Ambos le dieron un ferviente apretón de manos mientras se despedían con el mismo entusiasmo. Finalmente se fueron y Christine pudo preguntarse qué era lo que realmente acababa de pasar. ¡Qué locura de matrimonio! Sin embargo, parecían perfectamente coordinados. Compenetrados. ¿Era así como debían ser los matrimonios?

Oh, no. Por unos segundos había olvidado "su tema". Ahora volvía a recordarlo. Ciertamente, aquella pareja le había dado algo nuevo en lo que pensar. ¿Y si lo conseguían? ¿Y si reabrían la Ópera? Oh, ¡sería tan maravilloso! Volver a la Ópera, volver a cantar de verdad... no en un simple coro.

- Por fin te encuentro -dijo tras ella la voz de Raoul-. Te vas a helar aquí fuera.

- No me encontraba bien -se justificó ella-. El aire fresco me ha venido bien.

Raoul bajó los escalones de la casa.

- ¿Estás mejor?

- Sí.

- ¿Quieres que volvamos a casa?

- Si no te importa, sí, me gustaría volver a casa.

- Claro -asintió él. Se acercó y le dio un beso en la mejilla. Christine bajó la mirada, algo incómoda-. Voy a por los abrigos.

- Te espero aquí.


Erik vio como Raoul volvía a entrar en la casa. Christine se quedó de nuevo sola. Pero esta vez, en lugar de fruncir el ceño, una leve sonrisa se dibujaba en sus labios mientras sus mejillas recuperaban su color. ¿Qué le habría dicho aquel matrimonio para cambiar su expresión? Erik quiso pensar que había sido el matrimonio, pues apenas acababa de salir y la había encontrado despidiéndose de aquella extraña pareja. Poco después apareció Raoul. ¿Por qué había sonreído Christine? ¿Era realmente por algo que le hubieran dicho aquellos extraños? ¿O era por Raoul?
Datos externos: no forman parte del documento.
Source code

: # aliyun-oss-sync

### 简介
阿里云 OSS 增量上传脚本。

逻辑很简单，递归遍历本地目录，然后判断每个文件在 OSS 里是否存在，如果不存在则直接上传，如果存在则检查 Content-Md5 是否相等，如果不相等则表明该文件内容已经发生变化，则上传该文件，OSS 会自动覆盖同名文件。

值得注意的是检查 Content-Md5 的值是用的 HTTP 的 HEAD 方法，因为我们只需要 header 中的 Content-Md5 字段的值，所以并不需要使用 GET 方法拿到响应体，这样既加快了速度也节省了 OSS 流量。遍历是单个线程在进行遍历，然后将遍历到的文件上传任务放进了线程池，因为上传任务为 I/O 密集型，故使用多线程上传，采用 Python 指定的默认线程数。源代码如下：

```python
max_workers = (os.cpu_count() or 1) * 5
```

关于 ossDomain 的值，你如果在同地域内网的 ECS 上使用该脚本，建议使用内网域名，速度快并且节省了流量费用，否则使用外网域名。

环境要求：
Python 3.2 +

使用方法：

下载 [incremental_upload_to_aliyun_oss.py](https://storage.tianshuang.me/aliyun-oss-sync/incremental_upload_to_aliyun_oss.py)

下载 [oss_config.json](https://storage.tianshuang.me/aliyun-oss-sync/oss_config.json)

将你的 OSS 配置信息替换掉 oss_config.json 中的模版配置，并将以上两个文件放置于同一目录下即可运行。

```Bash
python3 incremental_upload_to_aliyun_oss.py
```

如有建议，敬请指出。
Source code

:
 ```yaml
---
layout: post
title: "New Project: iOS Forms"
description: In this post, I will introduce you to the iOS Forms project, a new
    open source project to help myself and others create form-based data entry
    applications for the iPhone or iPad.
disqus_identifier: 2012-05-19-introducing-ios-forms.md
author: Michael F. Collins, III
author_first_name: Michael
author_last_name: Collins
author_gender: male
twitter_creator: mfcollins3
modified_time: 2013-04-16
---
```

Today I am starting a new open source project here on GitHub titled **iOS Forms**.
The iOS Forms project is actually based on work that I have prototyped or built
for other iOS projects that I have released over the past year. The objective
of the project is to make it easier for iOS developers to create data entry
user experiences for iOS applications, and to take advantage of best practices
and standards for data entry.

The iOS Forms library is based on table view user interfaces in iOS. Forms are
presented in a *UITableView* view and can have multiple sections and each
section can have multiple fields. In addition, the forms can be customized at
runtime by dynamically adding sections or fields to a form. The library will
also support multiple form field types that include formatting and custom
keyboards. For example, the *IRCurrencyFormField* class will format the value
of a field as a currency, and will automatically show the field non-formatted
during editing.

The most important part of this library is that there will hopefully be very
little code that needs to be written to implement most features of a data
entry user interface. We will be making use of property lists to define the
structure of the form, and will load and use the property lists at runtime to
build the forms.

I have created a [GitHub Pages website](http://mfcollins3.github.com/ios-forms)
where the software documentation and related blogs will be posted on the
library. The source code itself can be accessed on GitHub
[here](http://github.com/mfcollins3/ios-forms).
Una sensación muy desagradable se instaló en el pecho de Erik. Una sensación que ya conocía, y que creía haber superado tiempo atrás. Trató de desterrar los celos de su corazón, pero verla con Raoul era una verdadera tortura. Decidió marcharse antes de que volviera a aparecer él.

Esperaba y ansiaba que esa maldita ramera hiciera bien su trabajo. ¡Pero solo Dios sabía cuanto tiempo más tendría que soportar la presencia de Raoul alrededor de Christine!